So, I have always been a major Italian military history buff and I play CMFI and the much older CMAK exclusively as the Italians (for my sins).
In CMFI, there is a lot of bad news for the Italians:
-No splitting squads. This makes scouting hard. This also makes it easier for your squads to break as they are much more bunched up and exposed to HE fire.
-Italy’s best troops and best equipment were lost in Africa and Russia (and the equipment that was lost wasn’t that good to begin with).
-you have terrible armor
-your anti-tank capabilities are weak (your strongest AT gun is 47mm, your infantry AT is limited to some specialized units with satchel charges and your best AT is on your Semoventes)
-you have low moral
-you suffer from poor leadership and experience bonuses
-you have crushing rarity penalties for the equipment that is almost decent
-your infantry platoons in 1940 carried a fraction of the firepower held by German, English or American platoons, by mid-1943, it’s a small fraction of their firepower
-your most common organic support weapon, the Brixia mortar is not capable of indirect fire, only direct fire. The Brixia was a crappy weapon IRL and it’s not that great in CMFI either as far as I have found.
-Radios are few and far between, communication for things like calling in artillery can take forever.
So, what do you have going for you?
-the Beretta m38 submachine gun. BF seems to distribute these more widely in game than they were likely actually available and ammo can be limited, but the m38 was one of the best submachine guns of WWII (and one of the most expensive to produce), if you can get the enemy under its fire, you can win infantry engagements
-the Semoventes. The Semovente 75’s are comparable to Stugs in many ways, but have to be used more flexibly to support your forces. The Semovente 90/53 is another matter - the Italian 90mm gun is as good or better than the German 88mm, but most of the 90mm guns went to the Italian navy to provide AA firepower for the Littorio class battleships. In game, having a 90/53 is essential if you expect to face heavy armor... moving it, protecting its thin armor and managing its small ammo supply is a different matter. Remember, all armor produced in Italy was bolted, not welded, so you’re probably dead if you get hit by a real shell (the captured Renaults have better armor).
-your armored cars - as noted earlier in the thread, the AB41 is a pretty good armored car.
That’s about it.
The best way to play the Italians is as follows:
-pick what you want your off map support to do before the battle starts. Calling in off-map arty can take 15 minutes without a target reference point and 5+ even with one, so just pick your targets up front and order delayed fire.
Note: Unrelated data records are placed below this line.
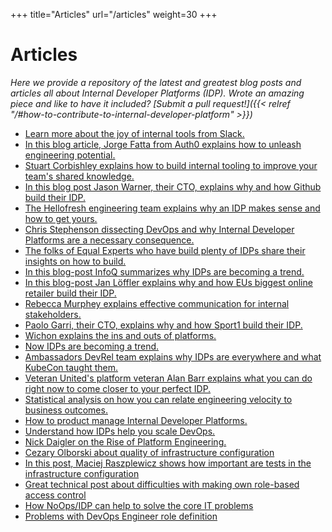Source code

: +++
title="Articles"
url="/articles"
weight=30
+++

# Articles

_Here we provide a repository of the latest and greatest blog posts and articles all about Internal Developer Platforms (IDP). Wrote an amazing piece and like to have it included? [Submit a pull request!]({{< relref "/#how-to-contribute-to-internal-developer-platform" >}})_

- [Learn more about the joy of internal tools from Slack.](https://slack.engineering/the-joy-of-internal-tools/)
- [In this blog article, Jorge Fatta from Auth0 explains how to unleash engineering potential.](https://auth0.com/blog/auth0-internal-dev-tools-unleashing-engineering-potential/)
- [Stuart Corbishley explains how to build internal tooling to improve your team's shared knowledge.](https://www.offerzen.com/blog/how-to-internal-tooling-improve-shared-knowledge)
- [In this blog post Jason Warner, their CTO, explains why and how Github build their IDP.](https://humanitec.com/blog/jason-warner-why-github-built-their-own-internal-developer-platform)
- [The Hellofresh engineering team explains why an IDP makes sense and how to get yours.](https://engineering.hellofresh.com/advocating-for-a-product-mindset-within-platform-teams-and-how-we-do-it-at-hellotech-part-1-fc1fbf8ae015)
- [Chris Stephenson dissecting DevOps and why Internal Developer Platforms are a necessary consequence.](https://humanitec.com/blog/the-rise-of-internal-developer-platforms)
- [The folks of Equal Experts who have build plenty of IDPs share their insights on how to build.](https://digital-platform.playbook.ee/)
- [In this blog-post InfoQ summarizes why IDPs are becoming a trend.](https://www.infoq.com/news/2020/11/2020-devops-report/)
- [In this blog-post Jan Löffler explains why and how EUs biggest online retailer build their IDP.](https://humanitec.com/blog/why-zalando-builds-an-own-developer-platform)
- [Rebecca Murphey explains effective communication for internal stakeholders.](https://rmurphey.com/posts/effective-storytelling-internal-platforms/)
- [Paolo Garri, their CTO, explains why and how Sport1 build their IDP.](https://humanitec.com/blog/why-sport1-built-their-internal-developer-platform)
- [Wichon explains the ins and outs of platforms.](https://wichon.com/platform-engineering)
- [Now IDPs are becoming a trend.](https://www.datadoghq.com/blog/kubecon-cloudnativecon-highlights-2020/)
- [Ambassadors DevRel team explains why IDPs are everywhere and what KubeCon taught them.](https://blog.getambassador.io/kubecon-na-2020-key-takeaways-platforms-safety-and-end-users-cb6df12082e6)
- [Veteran United\'s platform veteran Alan Barr explains what you can do right now to come closer to your perfect IDP.](https://www.alanmbarr.com/blog/internal-developer-platform/)
- [Statistical analysis on how you can relate engineering velocity to business outcomes.](https://www.mckinsey.com/industries/technology-media-and-telecommunications/our-insights/developer-velocity-how-software-excellence-fuels-business-performance)
- [How to product manage Internal Developer Platforms.](https://www.thoughtworks.com/radar/techniques/applying-product-management-to-internal-platforms)
- [Understand how IDPs help you scale DevOps.](https://eboxsupport.com/the-3-keys-to-scaling-enterprise-devops-use/)
- [Nick Daigler on the Rise of Platform Engineering.](https://softwareengineeringdaily.com/2020/02/13/setting-the-stage-for-platform-engineering/)
- [Cezary Olborski about quality of infrastructure configuration](https://cezaryolborski.medium.com/what-does-it-mean-to-have-a-good-configuration-for-your-infrastructure-4bdf0b433a7e)
- [In this post, Maciej Raszplewicz shows how important are tests in the infrastructure configuration](https://dev.to/mraszplewicz/testing-in-infrastructure-as-code-and-why-terraform-may-not-be-the-best-option-3k2i)
- [Great technical post about difficulties with making own role-based access control](https://raszpel.medium.com/my-perfect-aws-and-kubernetes-role-based-access-control-and-the-reality-dce92de91abe)
- [How NoOps/IDP can help to solve the core IT problems](https://cezaryolborski.medium.com/how-we-want-to-help-to-solve-the-four-core-it-problems-by-introducing-the-noops-platform-166abce9b6d3)
- [Problems with DevOps Engineer role definition](https://cezaryolborski.medium.com/devops-engineer-do-you-know-who-you-want-to-hire-5e14b8707a57)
Note too that only fire ordered by spotters is remotely accurate.
-make aggressive use of mortar and artillery deployed smoke when you need to move into an attack. If you watch Italian newsreels during and before WWII, they are always laying smoke screens. Your infantry can also deploy smoke at close range, your vehicles cannot.
-use the map and terrain to maneuver your units outside enemy LoS as long as possible - maneuvering under even light fire is very hard as your squads bunch up.
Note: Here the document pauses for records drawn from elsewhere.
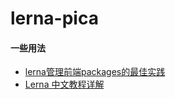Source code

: # lerna-pica

#### 一些用法
* [lerna管理前端packages的最佳实践](https://sosout.github.io/2018/07/21/lerna-repo.html)
* [Lerna 中文教程详解](https://segmentfault.com/a/1190000019350611)
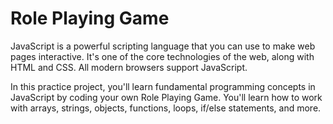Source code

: # Role Playing Game

JavaScript is a powerful scripting language that 
you can use to make web pages interactive. 
It's one of the core technologies of the web, 
along with HTML and CSS. All modern browsers support JavaScript.

In this practice project, you'll learn fundamental 
programming concepts in JavaScript by coding your 
own Role Playing Game. You'll learn how to work 
with arrays, strings, objects, functions, 
loops, if/else statements, and more.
-know your Italian units. Guastatori are assault troops who carry lots of submachine guns, organic medium and light mortars and have satchel charges. Pioneers are the other unit with satchel charges (but all bolt action rifles). The Assault & Landing Battalions are from the Livorno division and were being outfitted for the invasion of Malta - they have no infantry AT, but are otherwise excellent (well trained, well led, lots of Berettas - these were the troops that actually gave the stiffest Italian resistance during the invasion of Sicily).
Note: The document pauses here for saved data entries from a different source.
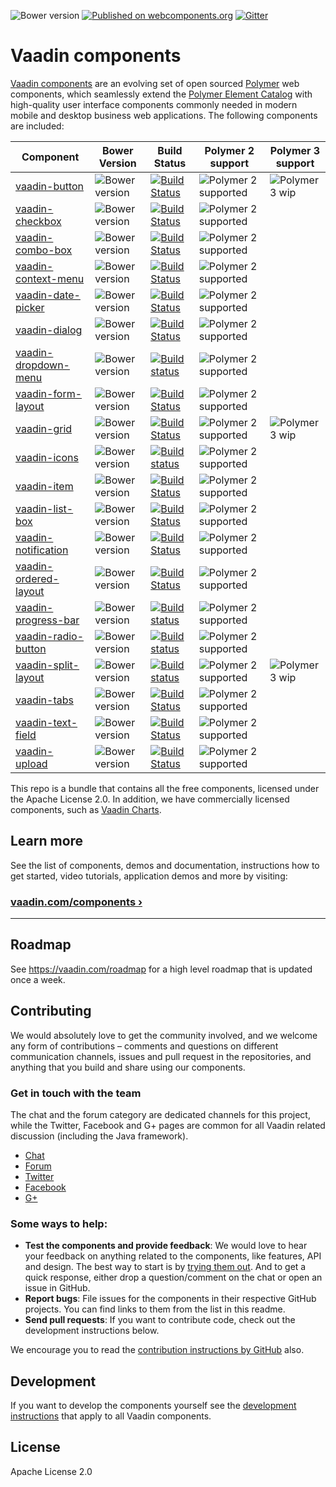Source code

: ![Bower version](https://badge.fury.io/bo/vaadin-core.svg)
[![Published on webcomponents.org](https://img.shields.io/badge/webcomponents.org-published-blue.svg)](https://www.webcomponents.org/author/vaadin)
[![Gitter](https://badges.gitter.im/Join%20Chat.svg)](https://gitter.im/vaadin/web-components?utm_source=badge&utm_medium=badge&utm_campaign=pr-badge)

# Vaadin components

[Vaadin components](https://vaadin.com/components) are an evolving set of open sourced [Polymer](https://www.polymer-project.org/) web components, which seamlessly extend the [Polymer Element Catalog](https://www.webcomponents.org/collection/Polymer/elements) with high-quality user interface components commonly needed in modern mobile and desktop business web applications. The following components are included:

| Component | Bower Version | Build Status | Polymer 2 support | Polymer 3 support |
|---------|---------------|--------------|-------------------|-------------------|
| [vaadin-button](https://github.com/vaadin/vaadin-button) | ![Bower version](https://badge.fury.io/bo/vaadin-button.svg) |  [![Build Status](https://travis-ci.org/vaadin/vaadin-button.svg?branch=master)](https://travis-ci.org/vaadin/vaadin-button) | ![Polymer 2 supported](https://img.shields.io/badge/Polymer2-supported-blue.svg) | ![Polymer 3 wip](https://img.shields.io/badge/Polymer3-wip-yellow.svg) |
| [vaadin-checkbox](https://github.com/vaadin/vaadin-checkbox) | ![Bower version](https://badge.fury.io/bo/vaadin-checkbox.svg) | [![Build Status](https://travis-ci.org/vaadin/vaadin-checkbox.svg?branch=master)](https://travis-ci.org/vaadin/vaadin-checkbox) | ![Polymer 2 supported](https://img.shields.io/badge/Polymer2-supported-blue.svg) |
| [vaadin-combo-box](https://github.com/vaadin/vaadin-combo-box) | ![Bower version](https://badge.fury.io/bo/vaadin-combo-box.svg) | [![Build Status](https://travis-ci.org/vaadin/vaadin-combo-box.svg?branch=master)](https://travis-ci.org/vaadin/vaadin-combo-box) | ![Polymer 2 supported](https://img.shields.io/badge/Polymer2-supported-blue.svg) |
| [vaadin-context-menu](https://github.com/vaadin/vaadin-context-menu) | ![Bower version](https://badge.fury.io/bo/vaadin-context-menu.svg) | [![Build Status](https://travis-ci.org/vaadin/vaadin-context-menu.svg?branch=master)](https://travis-ci.org/vaadin/vaadin-context-menu) | ![Polymer 2 supported](https://img.shields.io/badge/Polymer2-supported-blue.svg) |
| [vaadin-date-picker](https://github.com/vaadin/vaadin-date-picker) | ![Bower version](https://badge.fury.io/bo/vaadin-date-picker.svg) | [![Build Status](https://travis-ci.org/vaadin/vaadin-date-picker.svg?branch=master)](https://travis-ci.org/vaadin/vaadin-date-picker) | ![Polymer 2 supported](https://img.shields.io/badge/Polymer2-supported-blue.svg) |
| [vaadin-dialog](https://github.com/vaadin/vaadin-dialog) | ![Bower version](https://badge.fury.io/bo/vaadin-dialog.svg) | [![Build Status](https://travis-ci.org/vaadin/vaadin-dialog.svg?branch=master)](https://travis-ci.org/vaadin/vaadin-dialog) | ![Polymer 2 supported](https://img.shields.io/badge/Polymer2-supported-blue.svg) |
| [vaadin-dropdown-menu](https://github.com/vaadin/vaadin-dropdown-menu) | ![Bower version](https://badge.fury.io/bo/vaadin-dropdown-menu.svg) | [![Build status](https://travis-ci.org/vaadin/vaadin-dropdown-menu.svg?branch=master)](https://travis-ci.org/vaadin/vaadin-dropdown-menu) | ![Polymer 2 supported](https://img.shields.io/badge/Polymer2-supported-blue.svg) |
| [vaadin-form-layout](https://github.com/vaadin/vaadin-form-layout) | ![Bower version](https://badge.fury.io/bo/vaadin-form-layout.svg) | [![Build Status](https://travis-ci.org/vaadin/vaadin-form-layout.svg?branch=master)](https://travis-ci.org/vaadin/vaadin-form-layout) | ![Polymer 2 supported](https://img.shields.io/badge/Polymer2-supported-blue.svg) |
| [vaadin-grid](https://github.com/vaadin/vaadin-grid) | ![Bower version](https://badge.fury.io/bo/vaadin-grid.svg) | [![Build Status](https://travis-ci.org/vaadin/vaadin-grid.svg?branch=master)](https://travis-ci.org/vaadin/vaadin-grid) | ![Polymer 2 supported](https://img.shields.io/badge/Polymer2-supported-blue.svg) | ![Polymer 3 wip](https://img.shields.io/badge/Polymer3-wip-yellow.svg) |
| [vaadin-icons](https://github.com/vaadin/vaadin-icons) | ![Bower version](https://badge.fury.io/bo/vaadin-icons.svg) | [![Build status](https://travis-ci.org/vaadin/vaadin-icons.svg?branch=master)](https://travis-ci.org/vaadin/vaadin-icons) | ![Polymer 2 supported](https://img.shields.io/badge/Polymer2-supported-blue.svg) |
| [vaadin-item](https://github.com/vaadin/vaadin-item) | ![Bower version](https://badge.fury.io/bo/vaadin-item.svg) | [![Build Status](https://travis-ci.org/vaadin/vaadin-item.svg?branch=master)](https://travis-ci.org/vaadin/vaadin-item) | ![Polymer 2 supported](https://img.shields.io/badge/Polymer2-supported-blue.svg) |
| [vaadin-list-box](https://github.com/vaadin/vaadin-list-box) | ![Bower version](https://badge.fury.io/bo/vaadin-list-box.svg) | [![Build Status](https://travis-ci.org/vaadin/vaadin-list-box.svg?branch=master)](https://travis-ci.org/vaadin/vaadin-list-box) | ![Polymer 2 supported](https://img.shields.io/badge/Polymer2-supported-blue.svg) |
| [vaadin-notification](https://github.com/vaadin/vaadin-notification) | ![Bower version](https://badge.fury.io/bo/vaadin-notification.svg) | [![Build Status](https://travis-ci.org/vaadin/vaadin-notification.svg?branch=master)](https://travis-ci.org/vaadin/vaadin-notification) | ![Polymer 2 supported](https://img.shields.io/badge/Polymer2-supported-blue.svg) |
| [vaadin-ordered-layout](https://github.com/vaadin/vaadin-ordered-layout) | ![Bower version](https://badge.fury.io/bo/vaadin-ordered-layout.svg) | [![Build Status](https://travis-ci.org/vaadin/vaadin-ordered-layout.svg?branch=master)](https://travis-ci.org/vaadin/vaadin-ordered-layout) | ![Polymer 2 supported](https://img.shields.io/badge/Polymer2-supported-blue.svg) |
| [vaadin-progress-bar](https://github.com/vaadin/vaadin-progress-bar) | ![Bower version](https://badge.fury.io/bo/vaadin-progress-bar.svg) | [![Build status](https://travis-ci.org/vaadin/vaadin-progress-bar.svg?branch=master)](https://travis-ci.org/vaadin/vaadin-progress-bar) | ![Polymer 2 supported](https://img.shields.io/badge/Polymer2-supported-blue.svg) |
| [vaadin-radio-button](https://github.com/vaadin/vaadin-radio-button) | ![Bower version](https://badge.fury.io/bo/vaadin-radio-button.svg) | [![Build status](https://travis-ci.org/vaadin/vaadin-radio-button.svg?branch=master)](https://travis-ci.org/vaadin/vaadin-radio-button) | ![Polymer 2 supported](https://img.shields.io/badge/Polymer2-supported-blue.svg) |
| [vaadin-split-layout](https://github.com/vaadin/vaadin-split-layout) | ![Bower version](https://badge.fury.io/bo/vaadin-split-layout.svg) | [![Build status](https://travis-ci.org/vaadin/vaadin-split-layout.svg?branch=master)](https://travis-ci.org/vaadin/vaadin-split-layout) | ![Polymer 2 supported](https://img.shields.io/badge/Polymer2-supported-blue.svg) | ![Polymer 3 wip](https://img.shields.io/badge/Polymer3-wip-yellow.svg) |
| [vaadin-tabs](https://github.com/vaadin/vaadin-tabs) | ![Bower version](https://badge.fury.io/bo/vaadin-tabs.svg) | [![Build Status](https://travis-ci.org/vaadin/vaadin-tabs.svg?branch=master)](https://travis-ci.org/vaadin/vaadin-tabs) | ![Polymer 2 supported](https://img.shields.io/badge/Polymer2-supported-blue.svg) |
| [vaadin-text-field](https://github.com/vaadin/vaadin-text-field) | ![Bower version](https://badge.fury.io/bo/vaadin-text-field.svg) | [![Build Status](https://travis-ci.org/vaadin/vaadin-text-field.svg?branch=master)](https://travis-ci.org/vaadin/vaadin-text-field) | ![Polymer 2 supported](https://img.shields.io/badge/Polymer2-supported-blue.svg) |
| [vaadin-upload](https://github.com/vaadin/vaadin-upload) | ![Bower version](https://badge.fury.io/bo/vaadin-upload.svg) | [![Build Status](https://travis-ci.org/vaadin/vaadin-upload.svg?branch=master)](https://travis-ci.org/vaadin/vaadin-upload) | ![Polymer 2 supported](https://img.shields.io/badge/Polymer2-supported-blue.svg) |

This repo is a bundle that contains all the free components, licensed under the Apache License 2.0. In addition, we have commercially licensed components, such as [Vaadin Charts](https://github.com/vaadin/vaadin-charts).

## Learn more

See the list of components, demos and documentation, instructions how to get started, video tutorials, application demos and more by visiting:

### [vaadin.com/components ›](https://vaadin.com/components)

---

## Roadmap

See https://vaadin.com/roadmap for a high level roadmap that is updated once a week.

## Contributing

We would absolutely love to get the community involved, and we welcome any form of contributions – comments and questions on different communication channels, issues and pull request in the repositories, and anything that you build and share using our components.

### Get in touch with the team

The chat and the forum category are dedicated channels for this project, while the Twitter, Facebook and G+ pages are common for all Vaadin related discussion (including the Java framework).

- [Chat](https://gitter.im/vaadin/vaadin-core-elements)
- [Forum](https://vaadin.com/forum/#!/category/9848927)
- [Twitter](https://twitter.com/vaadin)
- [Facebook](https://www.facebook.com/vaadin/)
- [G+](https://plus.google.com/communities/108116678608923665301)

### Some ways to help:

- **Test the components and provide feedback**: We would love to hear your feedback on anything related to the components, like features, API and design. The best way to start is by [trying them out](https://vaadin.com/components/browse). And to get a quick response, either drop a question/comment on the chat or open an issue in GitHub.
- **Report bugs**: File issues for the components in their respective GitHub projects. You can find links to them from the list in this readme.
- **Send pull requests**: If you want to contribute code, check out the development instructions below.

We encourage you to read the [contribution instructions by GitHub](https://guides.github.com/activities/contributing-to-open-source/#contributing) also.

## Development

If you want to develop the components yourself see the [development instructions](DEVELOPMENT.md) that apply to all Vaadin components.

## License

Apache License 2.0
-Recover your weaponry - if you lose a man with a Beretta or even with a Breda LMG, it’s usually worth trying to give buddy aid when the area is clear to get that weapon back.
-on defense, don’t hesitate to use AT mines.
-direct your fire where it will do damage... don’t let your 47mm gun fire at a Sherman if there is a Stewart in range. Don’t let your 65mm infantry gun fire at a tank if there is exposed infantry around.
-spend the points to get Semoventes with good experience levels and modifiers. Your Semoventes have to hit when they fire a shot. It's totally ahistorical, so if you care about historical authenticity tell yourself you have the one vehicle crewed by African veterans who were wounded and returned to Italy to convalesce.
-Closely manage your troops. Coordinating the timing of your operations to perfection is your only hope of gaining fire superiority since you probably need to post a full platoon to provide covering fire at once or unpack a whole HMG.
Hope this helps. I’m a fan of your videos.